- **What this task involves**
Restate exactly, and only, the lines from the one containing "of proposed features (and known issues)." through the end of the entries, keeping both endpoints.

- **Data supplied**
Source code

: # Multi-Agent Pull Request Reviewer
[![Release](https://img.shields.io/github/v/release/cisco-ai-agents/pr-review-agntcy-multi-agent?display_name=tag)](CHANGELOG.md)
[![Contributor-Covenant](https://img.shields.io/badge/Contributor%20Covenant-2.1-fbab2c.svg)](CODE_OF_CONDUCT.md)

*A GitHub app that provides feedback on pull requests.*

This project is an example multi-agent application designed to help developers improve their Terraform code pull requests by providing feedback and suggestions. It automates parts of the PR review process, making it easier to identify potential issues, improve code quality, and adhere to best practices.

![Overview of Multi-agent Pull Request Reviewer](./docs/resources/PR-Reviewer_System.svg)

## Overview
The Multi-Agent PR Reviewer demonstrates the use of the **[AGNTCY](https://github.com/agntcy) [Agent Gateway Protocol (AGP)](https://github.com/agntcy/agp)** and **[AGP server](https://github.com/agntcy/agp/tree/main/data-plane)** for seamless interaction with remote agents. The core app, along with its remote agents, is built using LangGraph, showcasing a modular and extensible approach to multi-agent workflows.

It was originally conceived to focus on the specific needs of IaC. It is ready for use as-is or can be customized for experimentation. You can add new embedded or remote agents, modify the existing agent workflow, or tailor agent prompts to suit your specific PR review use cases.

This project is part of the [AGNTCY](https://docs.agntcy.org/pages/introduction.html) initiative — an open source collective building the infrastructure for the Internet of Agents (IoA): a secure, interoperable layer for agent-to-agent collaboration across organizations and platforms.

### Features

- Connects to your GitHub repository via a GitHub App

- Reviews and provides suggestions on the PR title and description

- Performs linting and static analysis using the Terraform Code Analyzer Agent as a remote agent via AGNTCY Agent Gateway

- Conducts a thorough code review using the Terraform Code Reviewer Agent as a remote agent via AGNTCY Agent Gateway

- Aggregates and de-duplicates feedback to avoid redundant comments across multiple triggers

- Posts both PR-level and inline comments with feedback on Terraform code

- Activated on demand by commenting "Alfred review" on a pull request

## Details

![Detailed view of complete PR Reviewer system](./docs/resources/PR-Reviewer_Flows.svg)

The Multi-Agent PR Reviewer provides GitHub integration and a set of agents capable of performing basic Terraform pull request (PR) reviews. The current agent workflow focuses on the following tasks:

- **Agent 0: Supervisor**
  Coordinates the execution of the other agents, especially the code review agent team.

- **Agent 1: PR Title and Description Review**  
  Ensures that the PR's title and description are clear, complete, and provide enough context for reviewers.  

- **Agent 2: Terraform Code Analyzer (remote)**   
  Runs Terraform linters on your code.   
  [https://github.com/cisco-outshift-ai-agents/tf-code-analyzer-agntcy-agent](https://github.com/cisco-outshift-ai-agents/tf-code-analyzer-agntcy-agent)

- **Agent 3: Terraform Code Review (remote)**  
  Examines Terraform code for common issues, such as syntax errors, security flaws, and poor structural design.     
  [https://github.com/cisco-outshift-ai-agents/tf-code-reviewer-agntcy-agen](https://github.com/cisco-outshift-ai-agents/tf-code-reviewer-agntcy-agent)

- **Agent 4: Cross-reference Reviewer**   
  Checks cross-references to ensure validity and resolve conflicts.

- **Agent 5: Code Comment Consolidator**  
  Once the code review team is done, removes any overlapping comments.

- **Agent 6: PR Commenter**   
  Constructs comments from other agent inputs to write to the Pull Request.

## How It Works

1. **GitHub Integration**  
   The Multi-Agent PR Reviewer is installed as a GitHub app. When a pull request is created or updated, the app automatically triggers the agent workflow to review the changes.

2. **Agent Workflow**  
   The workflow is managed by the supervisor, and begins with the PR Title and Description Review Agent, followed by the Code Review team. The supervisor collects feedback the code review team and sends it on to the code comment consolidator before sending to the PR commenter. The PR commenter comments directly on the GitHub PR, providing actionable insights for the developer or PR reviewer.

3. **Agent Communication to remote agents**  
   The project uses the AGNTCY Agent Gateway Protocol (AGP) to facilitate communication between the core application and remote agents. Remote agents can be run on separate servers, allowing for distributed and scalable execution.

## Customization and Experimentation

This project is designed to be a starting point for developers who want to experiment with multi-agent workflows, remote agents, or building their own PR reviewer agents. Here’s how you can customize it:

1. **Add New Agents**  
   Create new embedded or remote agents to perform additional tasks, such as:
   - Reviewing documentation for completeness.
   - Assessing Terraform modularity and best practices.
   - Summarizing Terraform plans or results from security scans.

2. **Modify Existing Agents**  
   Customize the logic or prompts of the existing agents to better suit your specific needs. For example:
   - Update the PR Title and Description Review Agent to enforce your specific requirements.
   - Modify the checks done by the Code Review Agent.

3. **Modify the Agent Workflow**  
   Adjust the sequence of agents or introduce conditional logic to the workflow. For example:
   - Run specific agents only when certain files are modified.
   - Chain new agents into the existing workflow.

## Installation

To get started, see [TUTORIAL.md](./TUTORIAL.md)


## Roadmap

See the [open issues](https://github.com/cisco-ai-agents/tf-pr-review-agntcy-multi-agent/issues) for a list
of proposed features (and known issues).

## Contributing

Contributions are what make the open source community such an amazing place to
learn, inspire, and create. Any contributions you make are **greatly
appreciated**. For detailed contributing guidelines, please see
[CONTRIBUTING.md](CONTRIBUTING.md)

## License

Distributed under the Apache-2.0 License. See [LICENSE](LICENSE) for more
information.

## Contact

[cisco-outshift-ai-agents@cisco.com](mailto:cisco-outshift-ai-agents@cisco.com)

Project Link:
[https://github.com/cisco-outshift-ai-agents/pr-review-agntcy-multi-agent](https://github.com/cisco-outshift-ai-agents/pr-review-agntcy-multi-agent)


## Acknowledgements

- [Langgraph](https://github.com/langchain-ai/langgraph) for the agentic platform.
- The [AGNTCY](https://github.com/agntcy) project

- **Answer area**
of proposed features (and known issues).

## Contributing

Contributions are what make the open source community such an amazing place to
learn, inspire, and create. Any contributions you make are **greatly
appreciated**. For detailed contributing guidelines, please see
[CONTRIBUTING.md](CONTRIBUTING.md)

## License

Distributed under the Apache-2.0 License. See [LICENSE](LICENSE) for more
information.

## Contact

[cisco-outshift-ai-agents@cisco.com](mailto:cisco-outshift-ai-agents@cisco.com)

Project Link:
[https://github.com/cisco-outshift-ai-agents/pr-review-agntcy-multi-agent](https://github.com/cisco-outshift-ai-agents/pr-review-agntcy-multi-agent)


## Acknowledgements

- [Langgraph](https://github.com/langchain-ai/langgraph) for the agentic platform.
- The [AGNTCY](https://github.com/agntcy) project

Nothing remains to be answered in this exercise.